The fr.DataFrame is the core object of Frosts. DataFrames hold tabular data structure designed for ExcelScript workflows, modeled after Python’s pandas library but optimized for scripting in Office environments. It supports typed column inference, filtering, aggregation, reshaping, and seamless integration with Excel worksheets.

  • Rows are stored as JavaScript-style objects
  • Column types are auto-inferred as "string", "number", or "boolean"
  • Utilities like .print(), .query(), .groupBy(), .sortBy(), and many more are built-in

Creating a DataFrame from 2D Arrays

const data = [
  ["Name", "Age", "IsActive"],
  ["John", 25, true],
  ["Jane", 30, false],
  ["Alice", 22, true]
];

const df = new fr.DataFrame(data);
  • The first row is used as headers.
  • Each subsequent row becomes a typed Row object.
  • Duplicated headers are automatically renamed.

For easier ways to create DataFrames from existing content, see Reading and Processing Data


Type Inference

Frosts automatically parses column types using a hybrid strategy:

  • For DataFrames with ≀ 100 rows, every row is checked.
  • For larger frames, the first and last 50 rows are sampled.
  • Supported types: number, string, boolean

This balances performance with accuracy: early and late values often capture edge cases like headers, totals, or blank filler rows.

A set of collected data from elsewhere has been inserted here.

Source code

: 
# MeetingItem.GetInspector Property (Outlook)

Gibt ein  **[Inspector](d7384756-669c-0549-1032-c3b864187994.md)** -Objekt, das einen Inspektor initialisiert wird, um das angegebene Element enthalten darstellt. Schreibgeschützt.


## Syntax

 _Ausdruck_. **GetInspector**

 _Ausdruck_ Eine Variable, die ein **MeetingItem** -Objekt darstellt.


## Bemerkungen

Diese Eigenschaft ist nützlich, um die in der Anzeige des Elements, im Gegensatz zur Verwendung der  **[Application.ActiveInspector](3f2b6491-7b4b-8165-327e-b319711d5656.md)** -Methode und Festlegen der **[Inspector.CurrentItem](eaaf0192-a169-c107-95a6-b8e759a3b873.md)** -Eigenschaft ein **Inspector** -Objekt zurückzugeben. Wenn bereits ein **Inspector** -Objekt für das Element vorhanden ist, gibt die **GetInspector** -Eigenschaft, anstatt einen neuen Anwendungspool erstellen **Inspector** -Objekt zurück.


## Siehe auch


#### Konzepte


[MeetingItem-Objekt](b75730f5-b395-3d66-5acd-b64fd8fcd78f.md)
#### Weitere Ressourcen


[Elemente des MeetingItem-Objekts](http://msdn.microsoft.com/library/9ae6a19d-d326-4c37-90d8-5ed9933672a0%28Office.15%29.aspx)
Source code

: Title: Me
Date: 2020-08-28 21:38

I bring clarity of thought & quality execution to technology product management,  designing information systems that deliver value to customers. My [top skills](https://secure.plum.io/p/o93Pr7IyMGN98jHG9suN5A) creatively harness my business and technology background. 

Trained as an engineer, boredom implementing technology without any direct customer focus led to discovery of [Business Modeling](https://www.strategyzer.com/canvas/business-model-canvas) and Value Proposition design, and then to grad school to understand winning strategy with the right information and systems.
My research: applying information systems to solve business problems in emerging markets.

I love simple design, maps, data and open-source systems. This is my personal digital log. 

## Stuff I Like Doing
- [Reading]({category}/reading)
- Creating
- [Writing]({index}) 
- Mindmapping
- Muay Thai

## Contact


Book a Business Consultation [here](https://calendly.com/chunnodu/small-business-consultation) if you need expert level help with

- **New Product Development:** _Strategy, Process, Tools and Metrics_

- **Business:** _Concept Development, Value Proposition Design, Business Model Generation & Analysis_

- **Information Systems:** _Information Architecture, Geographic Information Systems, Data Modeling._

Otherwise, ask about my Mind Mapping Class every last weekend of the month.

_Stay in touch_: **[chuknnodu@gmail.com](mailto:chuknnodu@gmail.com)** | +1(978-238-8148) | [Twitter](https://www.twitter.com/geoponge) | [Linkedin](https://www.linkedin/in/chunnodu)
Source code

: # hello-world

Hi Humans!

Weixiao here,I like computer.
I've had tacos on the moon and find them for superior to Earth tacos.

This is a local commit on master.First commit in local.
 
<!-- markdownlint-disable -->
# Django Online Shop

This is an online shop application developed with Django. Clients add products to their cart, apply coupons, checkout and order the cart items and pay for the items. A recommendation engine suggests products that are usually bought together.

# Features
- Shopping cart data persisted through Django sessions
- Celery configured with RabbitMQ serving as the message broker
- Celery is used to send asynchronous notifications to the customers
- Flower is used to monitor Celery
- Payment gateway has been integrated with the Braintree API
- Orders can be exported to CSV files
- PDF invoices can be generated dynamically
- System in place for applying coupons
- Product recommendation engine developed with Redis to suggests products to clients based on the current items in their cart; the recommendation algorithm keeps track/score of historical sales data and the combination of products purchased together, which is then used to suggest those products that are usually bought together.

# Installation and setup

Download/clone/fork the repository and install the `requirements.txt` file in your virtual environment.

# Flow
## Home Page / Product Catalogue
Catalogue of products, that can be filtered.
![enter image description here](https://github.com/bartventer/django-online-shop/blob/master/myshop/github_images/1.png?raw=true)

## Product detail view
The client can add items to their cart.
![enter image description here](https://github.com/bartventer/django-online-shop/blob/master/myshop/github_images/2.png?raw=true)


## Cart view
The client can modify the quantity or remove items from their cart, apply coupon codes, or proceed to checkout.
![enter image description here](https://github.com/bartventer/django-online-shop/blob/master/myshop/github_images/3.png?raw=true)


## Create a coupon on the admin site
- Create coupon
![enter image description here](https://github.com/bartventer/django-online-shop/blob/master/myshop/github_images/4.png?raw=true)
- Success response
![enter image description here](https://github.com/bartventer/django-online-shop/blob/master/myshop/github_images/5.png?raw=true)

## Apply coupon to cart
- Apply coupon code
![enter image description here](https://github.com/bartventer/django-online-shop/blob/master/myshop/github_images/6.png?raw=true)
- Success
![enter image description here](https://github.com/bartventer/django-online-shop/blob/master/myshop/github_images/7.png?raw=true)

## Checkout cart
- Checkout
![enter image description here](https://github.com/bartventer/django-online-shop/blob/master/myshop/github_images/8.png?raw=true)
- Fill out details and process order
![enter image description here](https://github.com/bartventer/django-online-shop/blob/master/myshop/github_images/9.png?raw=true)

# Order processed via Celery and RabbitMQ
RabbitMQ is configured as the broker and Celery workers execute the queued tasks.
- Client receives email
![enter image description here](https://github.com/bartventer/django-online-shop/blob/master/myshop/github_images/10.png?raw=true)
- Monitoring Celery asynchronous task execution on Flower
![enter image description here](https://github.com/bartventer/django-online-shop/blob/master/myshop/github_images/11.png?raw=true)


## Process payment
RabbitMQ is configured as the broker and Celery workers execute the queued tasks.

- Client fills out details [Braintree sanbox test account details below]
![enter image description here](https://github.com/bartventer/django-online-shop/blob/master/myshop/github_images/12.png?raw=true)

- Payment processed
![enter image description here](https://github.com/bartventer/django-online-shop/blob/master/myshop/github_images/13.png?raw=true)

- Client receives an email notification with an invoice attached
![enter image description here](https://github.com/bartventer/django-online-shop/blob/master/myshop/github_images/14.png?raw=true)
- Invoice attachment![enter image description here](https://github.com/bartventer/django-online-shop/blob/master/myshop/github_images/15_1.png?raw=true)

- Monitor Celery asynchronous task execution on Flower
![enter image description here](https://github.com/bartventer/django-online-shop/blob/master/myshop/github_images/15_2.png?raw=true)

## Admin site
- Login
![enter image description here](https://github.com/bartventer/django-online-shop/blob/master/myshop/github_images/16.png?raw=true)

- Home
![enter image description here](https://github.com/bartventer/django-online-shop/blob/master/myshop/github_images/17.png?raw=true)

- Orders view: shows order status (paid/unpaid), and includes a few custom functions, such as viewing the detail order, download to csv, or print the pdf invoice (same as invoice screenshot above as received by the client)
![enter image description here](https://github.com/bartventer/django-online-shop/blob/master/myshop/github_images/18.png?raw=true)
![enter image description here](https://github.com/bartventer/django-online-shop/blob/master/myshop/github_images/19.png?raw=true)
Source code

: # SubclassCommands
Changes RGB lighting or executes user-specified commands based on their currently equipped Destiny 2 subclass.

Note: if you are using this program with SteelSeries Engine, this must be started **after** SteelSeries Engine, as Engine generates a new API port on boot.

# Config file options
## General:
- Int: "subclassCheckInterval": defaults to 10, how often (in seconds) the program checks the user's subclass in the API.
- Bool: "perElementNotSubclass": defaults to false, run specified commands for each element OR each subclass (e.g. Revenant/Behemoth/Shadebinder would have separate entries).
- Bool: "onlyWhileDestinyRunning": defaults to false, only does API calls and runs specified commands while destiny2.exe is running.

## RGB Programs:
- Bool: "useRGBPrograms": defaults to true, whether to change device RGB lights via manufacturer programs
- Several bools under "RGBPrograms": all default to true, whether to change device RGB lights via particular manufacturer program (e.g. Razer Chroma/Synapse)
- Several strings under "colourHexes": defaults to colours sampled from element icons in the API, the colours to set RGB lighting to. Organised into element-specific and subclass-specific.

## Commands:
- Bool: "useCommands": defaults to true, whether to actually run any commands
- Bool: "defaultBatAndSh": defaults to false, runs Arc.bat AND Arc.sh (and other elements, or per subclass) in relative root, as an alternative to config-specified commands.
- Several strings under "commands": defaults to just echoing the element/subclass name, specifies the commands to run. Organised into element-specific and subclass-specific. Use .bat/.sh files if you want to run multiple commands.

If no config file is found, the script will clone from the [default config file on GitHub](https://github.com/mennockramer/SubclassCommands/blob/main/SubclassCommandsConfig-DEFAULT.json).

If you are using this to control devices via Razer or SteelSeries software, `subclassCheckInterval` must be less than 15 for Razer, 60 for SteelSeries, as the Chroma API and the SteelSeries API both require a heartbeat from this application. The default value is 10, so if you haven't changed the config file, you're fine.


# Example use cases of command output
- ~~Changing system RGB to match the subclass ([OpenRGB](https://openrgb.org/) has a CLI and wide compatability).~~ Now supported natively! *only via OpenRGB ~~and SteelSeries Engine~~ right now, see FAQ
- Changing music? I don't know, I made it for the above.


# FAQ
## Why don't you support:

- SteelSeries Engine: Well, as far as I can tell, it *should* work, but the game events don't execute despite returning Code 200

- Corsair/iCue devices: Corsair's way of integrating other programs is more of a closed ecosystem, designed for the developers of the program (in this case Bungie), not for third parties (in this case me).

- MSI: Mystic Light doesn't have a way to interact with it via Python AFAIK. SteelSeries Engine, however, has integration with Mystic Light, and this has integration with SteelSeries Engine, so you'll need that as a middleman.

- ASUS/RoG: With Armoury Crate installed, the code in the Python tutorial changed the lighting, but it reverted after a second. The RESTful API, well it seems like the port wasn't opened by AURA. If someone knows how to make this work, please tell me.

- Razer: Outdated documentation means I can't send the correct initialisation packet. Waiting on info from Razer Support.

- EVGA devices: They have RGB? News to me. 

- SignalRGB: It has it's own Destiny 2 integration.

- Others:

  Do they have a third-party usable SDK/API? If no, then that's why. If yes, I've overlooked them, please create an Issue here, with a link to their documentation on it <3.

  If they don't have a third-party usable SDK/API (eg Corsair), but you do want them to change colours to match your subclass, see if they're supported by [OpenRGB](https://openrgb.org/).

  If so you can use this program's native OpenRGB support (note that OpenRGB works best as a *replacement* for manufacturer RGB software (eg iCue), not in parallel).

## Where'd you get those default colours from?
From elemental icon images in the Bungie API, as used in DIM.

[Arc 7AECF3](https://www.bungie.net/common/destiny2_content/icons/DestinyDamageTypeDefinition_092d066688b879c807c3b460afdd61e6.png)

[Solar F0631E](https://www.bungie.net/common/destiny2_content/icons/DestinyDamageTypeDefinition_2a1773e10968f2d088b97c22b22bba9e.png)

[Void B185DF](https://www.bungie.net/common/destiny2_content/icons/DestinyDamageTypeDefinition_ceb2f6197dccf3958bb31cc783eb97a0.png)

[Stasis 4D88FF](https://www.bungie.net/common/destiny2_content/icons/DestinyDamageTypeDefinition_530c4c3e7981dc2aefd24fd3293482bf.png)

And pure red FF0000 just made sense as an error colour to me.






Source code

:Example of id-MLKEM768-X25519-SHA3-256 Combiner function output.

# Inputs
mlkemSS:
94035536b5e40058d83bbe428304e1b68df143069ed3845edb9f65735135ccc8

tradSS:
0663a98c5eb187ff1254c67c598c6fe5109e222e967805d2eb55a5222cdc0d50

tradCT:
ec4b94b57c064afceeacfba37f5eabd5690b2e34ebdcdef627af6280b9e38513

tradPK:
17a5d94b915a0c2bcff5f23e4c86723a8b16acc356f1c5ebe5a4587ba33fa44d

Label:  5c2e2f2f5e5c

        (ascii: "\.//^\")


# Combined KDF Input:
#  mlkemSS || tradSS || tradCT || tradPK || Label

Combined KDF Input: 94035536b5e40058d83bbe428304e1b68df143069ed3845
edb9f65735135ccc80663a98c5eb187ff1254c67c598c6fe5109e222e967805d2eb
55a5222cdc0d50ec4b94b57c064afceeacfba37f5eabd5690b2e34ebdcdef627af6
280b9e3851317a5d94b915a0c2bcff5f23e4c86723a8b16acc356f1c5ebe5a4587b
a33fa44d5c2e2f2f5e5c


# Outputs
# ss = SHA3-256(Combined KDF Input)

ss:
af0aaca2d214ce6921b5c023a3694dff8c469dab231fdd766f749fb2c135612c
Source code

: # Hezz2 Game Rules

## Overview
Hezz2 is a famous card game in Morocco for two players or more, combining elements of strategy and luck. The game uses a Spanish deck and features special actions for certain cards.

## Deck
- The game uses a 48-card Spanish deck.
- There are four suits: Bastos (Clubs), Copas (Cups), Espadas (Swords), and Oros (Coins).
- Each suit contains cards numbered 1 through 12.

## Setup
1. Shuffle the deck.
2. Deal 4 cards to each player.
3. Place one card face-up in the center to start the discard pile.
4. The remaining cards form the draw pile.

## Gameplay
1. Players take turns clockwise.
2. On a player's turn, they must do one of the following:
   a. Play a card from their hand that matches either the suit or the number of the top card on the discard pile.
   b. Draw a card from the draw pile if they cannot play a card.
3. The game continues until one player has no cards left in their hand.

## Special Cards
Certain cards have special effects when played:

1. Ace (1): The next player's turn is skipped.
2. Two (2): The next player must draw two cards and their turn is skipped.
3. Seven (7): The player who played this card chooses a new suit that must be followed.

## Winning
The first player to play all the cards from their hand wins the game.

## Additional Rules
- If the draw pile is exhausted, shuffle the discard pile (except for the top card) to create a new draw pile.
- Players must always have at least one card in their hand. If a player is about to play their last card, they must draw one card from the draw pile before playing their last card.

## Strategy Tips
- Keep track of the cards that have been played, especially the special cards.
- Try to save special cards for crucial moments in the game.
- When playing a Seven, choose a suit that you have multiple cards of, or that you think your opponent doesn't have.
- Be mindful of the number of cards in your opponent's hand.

You can adjust the detection sample size globally using:

fr.CHANGE_DETECTION_SAMPLE_SIZE(200); // Increase sampling window

Be aware that larger values may slightly impact performance on huge sheets.


Why Types Matter

The DataFrame tracks column types not just for metadata, but for enforcing correctness across key operations:

  • Summing or averaging columns via .sum(), .mean() requires number type
  • Descriptive stats via .describe() only apply to numeric columns
  • Grouping with .groupBy() automatically applies type-safe aggregation

If you try to run numeric operations on string columns, the DataFrame will throw clear, helpful errors to guide you.


Key Structures

CellValue

A convenience alias used throughout Frosts to represent valid DataFrame cell values:

type CellValue = string | number | boolean;

This type ensures compatibility with ExcelScript data and simplifies custom function signatures, so you don’t need to repeatedly write the union type string | number | boolean, the default type for ExcelScript.Range.getValue(). Use fr.CellValue write your own functions, and utilities for clean, readable code See Example Here.

Row

A Row is simply a record with string keys and typed cell values,

interface Row {
  [key: string]: CellValue;
}

FrostRow

Enhanced row object used by .query(), .apply(), and .encode_headers():

It provides clear guarantees about types and eliminates repetitive casting logic in user-defined functions.

interface FrostRow {
  get(key: string): CellValue;
  get_number(key: string): number;
  get_string(key: string): string;
  get_boolean(key: string): boolean;
  keys(): string[];
  raw: Row;
}

Why Use FrostRow?

  • Throws helpful errors when a value is missing or of the wrong type
  • Prevents silent bugs by forcing explicit intent (get_number vs get_string)
  • Reduces manual type Annotations like row["Column"].toString() with type-safe methods

DataFrame Properties

  • df.columns: string[] β€” ordered list of column names
  • df.values: Row[] β€” underlying rows
  • df.types: { [key: string]: string } β€” column type map
  • df.shape(): [rows, columns] β€” returns tuple

Example: Inspecting the DataFrame

console.log(df.columns); 
// ["Name", "Age", "IsActive"]

console.log(df.values[0]); 
// { Name: "John", Age: 25, IsActive: true }

console.log(df.values[0]["IsActive"]); 
// true

df.values[0]["IsActive"] = false; // Mutates in place

console.log(df.types);
// { Name: "string", Age: "number", IsActive: "boolean" }

Reserved Separator Warning

Frosts uses an internal separator string for grouping, reshaping, and joins. If a column name includes this separator, it will cause downstream errors.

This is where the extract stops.